Прошел еще день, г-жа де Пьен как раз выезжала из дому, когда ее карету задержала какая-то тележка, перегородившая улицу. Рассеянно смотря в окно, она заметила стоявшую возле тумбы девушку, которую почитала умершей. Она без труда узнала ее, хотя та еще больше побледнела, похудела и была одета в траур, но по-бедному без перчаток и шляпы. Выражение лица у нее было странное. Обычная улыбка уступила место судорожной гримасе, черные глаза дико блуждали. Она то и дело обращала их в сторону г-жи де Пьен, но не узнавала ее, ибо смотрела на все невидящим взглядом. Во всем ее облике сквозила не скорбь, а непреклонная решимость. Тележка отъехала в сторону, лошади крупной рысью умчали карету, но облик молодой девушки, явное ее отчаяние еще долго преследовали г-жу де Пьен.

По возвращении она увидела, что вся улица запружена народом. Привратницы стояли у дверей и что-то рассказывали соседкам, которые, видимо, слушали их с живейшим интересом. Особенно много людей столпилось возле дома поблизости от того, где жила г-жа де Пьен. Взоры всех были устремлены на открытое окно четвертого этажа. В толпе то тут, то там кто-нибудь указывал на него пальцем, затем стремительно опускал руку, и глаза всех собравшихся следовали за этим движением.
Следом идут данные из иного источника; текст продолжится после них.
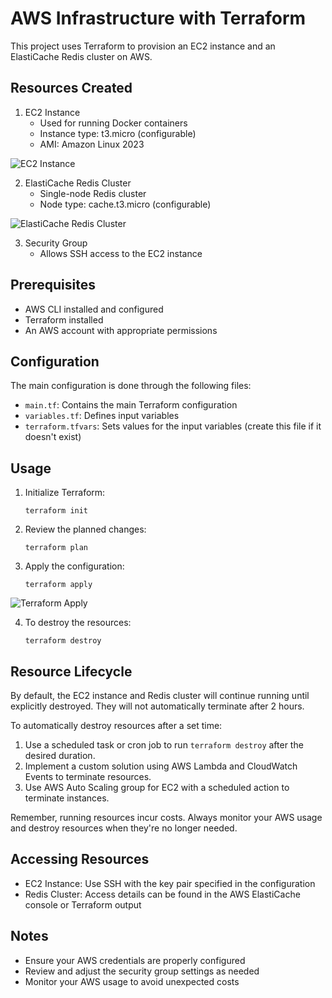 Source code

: # AWS Infrastructure with Terraform

This project uses Terraform to provision an EC2 instance and an ElastiCache Redis cluster on AWS.

## Resources Created

1. EC2 Instance
   - Used for running Docker containers
   - Instance type: t3.micro (configurable)
   - AMI: Amazon Linux 2023

![EC2 Instance](./images/ec2.png)

2. ElastiCache Redis Cluster
   - Single-node Redis cluster
   - Node type: cache.t3.micro (configurable)

![ElastiCache Redis Cluster](./images/redis.png)

3. Security Group
   - Allows SSH access to the EC2 instance

## Prerequisites

- AWS CLI installed and configured
- Terraform installed
- An AWS account with appropriate permissions

## Configuration

The main configuration is done through the following files:

- `main.tf`: Contains the main Terraform configuration
- `variables.tf`: Defines input variables
- `terraform.tfvars`: Sets values for the input variables (create this file if it doesn't exist)

## Usage

1. Initialize Terraform:
   ```
   terraform init
   ```

2. Review the planned changes:
   ```
   terraform plan
   ```

3. Apply the configuration:
   ```
   terraform apply
   ```

![Terraform Apply](./images/terraform_apply.png)

4. To destroy the resources:
   ```
   terraform destroy
   ```

## Resource Lifecycle

By default, the EC2 instance and Redis cluster will continue running until explicitly destroyed. They will not automatically terminate after 2 hours.

To automatically destroy resources after a set time:

1. Use a scheduled task or cron job to run `terraform destroy` after the desired duration.
2. Implement a custom solution using AWS Lambda and CloudWatch Events to terminate resources.
3. Use AWS Auto Scaling group for EC2 with a scheduled action to terminate instances.

Remember, running resources incur costs. Always monitor your AWS usage and destroy resources when they're no longer needed.

## Accessing Resources

- EC2 Instance: Use SSH with the key pair specified in the configuration
- Redis Cluster: Access details can be found in the AWS ElastiCache console or Terraform output

## Notes

- Ensure your AWS credentials are properly configured
- Review and adjust the security group settings as needed
- Monitor your AWS usage to avoid unexpected costs

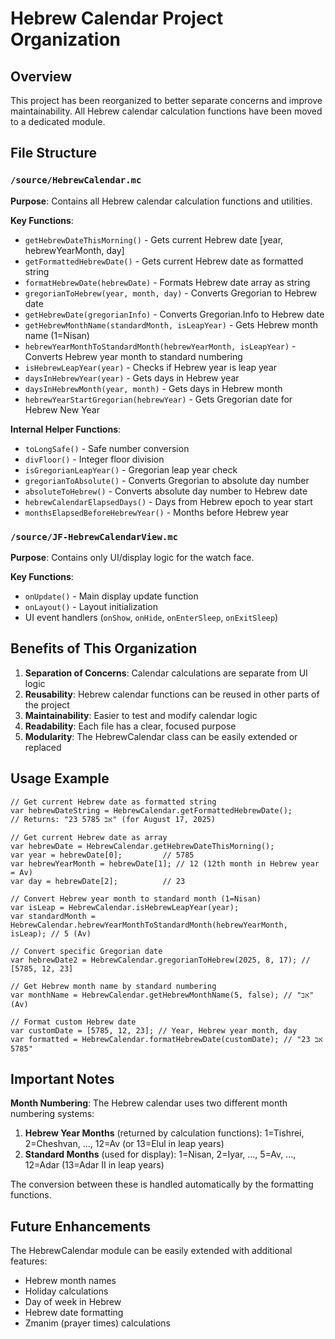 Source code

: # Hebrew Calendar Project Organization

## Overview
This project has been reorganized to better separate concerns and improve maintainability. All Hebrew calendar calculation functions have been moved to a dedicated module.

## File Structure

### `/source/HebrewCalendar.mc`
**Purpose**: Contains all Hebrew calendar calculation functions and utilities.

**Key Functions**:
- `getHebrewDateThisMorning()` - Gets current Hebrew date [year, hebrewYearMonth, day]
- `getFormattedHebrewDate()` - Gets current Hebrew date as formatted string
- `formatHebrewDate(hebrewDate)` - Formats Hebrew date array as string  
- `gregorianToHebrew(year, month, day)` - Converts Gregorian to Hebrew date
- `getHebrewDate(gregorianInfo)` - Converts Gregorian.Info to Hebrew date
- `getHebrewMonthName(standardMonth, isLeapYear)` - Gets Hebrew month name (1=Nisan)
- `hebrewYearMonthToStandardMonth(hebrewYearMonth, isLeapYear)` - Converts Hebrew year month to standard numbering
- `isHebrewLeapYear(year)` - Checks if Hebrew year is leap year
- `daysInHebrewYear(year)` - Gets days in Hebrew year
- `daysInHebrewMonth(year, month)` - Gets days in Hebrew month
- `hebrewYearStartGregorian(hebrewYear)` - Gets Gregorian date for Hebrew New Year

**Internal Helper Functions**:
- `toLongSafe()` - Safe number conversion
- `divFloor()` - Integer floor division
- `isGregorianLeapYear()` - Gregorian leap year check
- `gregorianToAbsolute()` - Converts Gregorian to absolute day number
- `absoluteToHebrew()` - Converts absolute day number to Hebrew date
- `hebrewCalendarElapsedDays()` - Days from Hebrew epoch to year start
- `monthsElapsedBeforeHebrewYear()` - Months before Hebrew year

### `/source/JF-HebrewCalendarView.mc`
**Purpose**: Contains only UI/display logic for the watch face.

**Key Functions**:
- `onUpdate()` - Main display update function
- `onLayout()` - Layout initialization
- UI event handlers (`onShow`, `onHide`, `onEnterSleep`, `onExitSleep`)

## Benefits of This Organization

1. **Separation of Concerns**: Calendar calculations are separate from UI logic
2. **Reusability**: Hebrew calendar functions can be reused in other parts of the project
3. **Maintainability**: Easier to test and modify calendar logic
4. **Readability**: Each file has a clear, focused purpose
5. **Modularity**: The HebrewCalendar class can be easily extended or replaced

## Usage Example

```monkeyc
// Get current Hebrew date as formatted string  
var hebrewDateString = HebrewCalendar.getFormattedHebrewDate();
// Returns: "23 אב 5785" (for August 17, 2025)

// Get current Hebrew date as array
var hebrewDate = HebrewCalendar.getHebrewDateThisMorning();
var year = hebrewDate[0];         // 5785
var hebrewYearMonth = hebrewDate[1]; // 12 (12th month in Hebrew year = Av)
var day = hebrewDate[2];          // 23

// Convert Hebrew year month to standard month (1=Nisan)
var isLeap = HebrewCalendar.isHebrewLeapYear(year);
var standardMonth = HebrewCalendar.hebrewYearMonthToStandardMonth(hebrewYearMonth, isLeap); // 5 (Av)

// Convert specific Gregorian date
var hebrewDate2 = HebrewCalendar.gregorianToHebrew(2025, 8, 17); // [5785, 12, 23]

// Get Hebrew month name by standard numbering
var monthName = HebrewCalendar.getHebrewMonthName(5, false); // "אב" (Av)

// Format custom Hebrew date
var customDate = [5785, 12, 23]; // Year, Hebrew year month, day
var formatted = HebrewCalendar.formatHebrewDate(customDate); // "23 אב 5785"
```

## Important Notes

**Month Numbering**: The Hebrew calendar uses two different month numbering systems:
1. **Hebrew Year Months** (returned by calculation functions): 1=Tishrei, 2=Cheshvan, ..., 12=Av (or 13=Elul in leap years)
2. **Standard Months** (used for display): 1=Nisan, 2=Iyar, ..., 5=Av, ..., 12=Adar (13=Adar II in leap years)

The conversion between these is handled automatically by the formatting functions.

## Future Enhancements

The HebrewCalendar module can be easily extended with additional features:
- Hebrew month names
- Holiday calculations  
- Day of week in Hebrew
- Hebrew date formatting
- Zmanim (prayer times) calculations
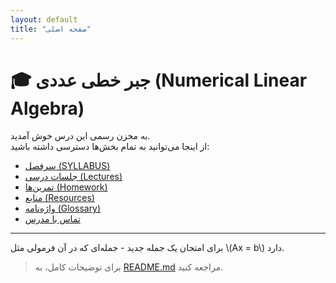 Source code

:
 ```yaml
---
layout: default
title: "صفحه اصلی"
---
```


# 🎓 جبر خطی عددی (Numerical Linear Algebra)

به مخزن رسمی این درس خوش آمدید.  
از اینجا می‌توانید به تمام بخش‌ها دسترسی داشته باشید:

- [سرفصل (SYLLABUS)](SYLLABUS.md)
- [جلسات درسی (Lectures)](lectures/)
- [تمرین‌ها (Homework)](homework/)
- [منابع (Resources)](resources/)
- [واژه‌نامه (Glossary)](glossary.md)
- [تماس با مدرس](contact.md)

---

برای امتحان یک جمله جدید - جمله‌ای که در آن فرمولی مثل 
\\(Ax = b\\)
دارد.
> برای توضیحات کامل، به [README.md](README.md) مراجعه کنید.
Случилось, по-видимому, нечто из ряда вон выходящее.

Войдя в переднюю, г-жа де Пьен нашла своих слуг в смятении, они тут же кинулись ей навстречу: очевидно, каждому хотелось первому сообщить новость, взбудоражившую весь квартал. Но прежде нежели она успела что-либо спросить, ее горничная воскликнула:

— Ах, барыня!.. Если бы вы только знали!..

И, с невообразимой поспешностью отворяя одну дверь за другой, она вошла вслед за своей хозяйкой в sanctum sanctorum[6]; я имею в виду туалетную комнату, доступ в которую был заказан остальным слугам.

— Ах, барыня, — сказала Жозефина, снимая шаль с г-жи де Пьен, — у меня голова кругами идет! В жизни не видела ничего ужаснее; правда, сама-то я не видела, хотя тут же прибежала… И все-таки…

— Но что случилось? Говорите же!

— А то случилось, барыня, что за три двери от нас бедная, горемычная девушка выбросилась из окна всего три минуты назад. Если бы вы приехали чуть раньше, то услыхали бы, как она грохнулась.

— Боже мой! И несчастная убилась?

— Страшно было взглянуть на нее. Батист, а ведь он побывал на войне, говорит, что никогда не видел ничего подобного. Подумать только, с четвертого этажа!

— Насмерть?

— Еще шевелилась, барыня, даже разговаривала. «Умоляю, прикончите меня!» — говорила она. Все ее кости, верно, превратились в кашу. Посудите сами, барыня, с какой силой она, должно быть, хлопнулась.

— Но этой несчастной… оказана помощь? Послал кто-нибудь за доктором, за священником?..

— Насчет священника… Вам, барыня, оно виднее. Но будь я на месте священника… Ведь она до того непутевая, что хотела наложить на себя руки!.. Да и греховодница к тому же. Это сразу было видно… Говорят, в Опере танцевала…[7] Все эти барышни плохо кончают… Вскочила она на подоконник, обвязала свои юбки розовой лентой и… бац!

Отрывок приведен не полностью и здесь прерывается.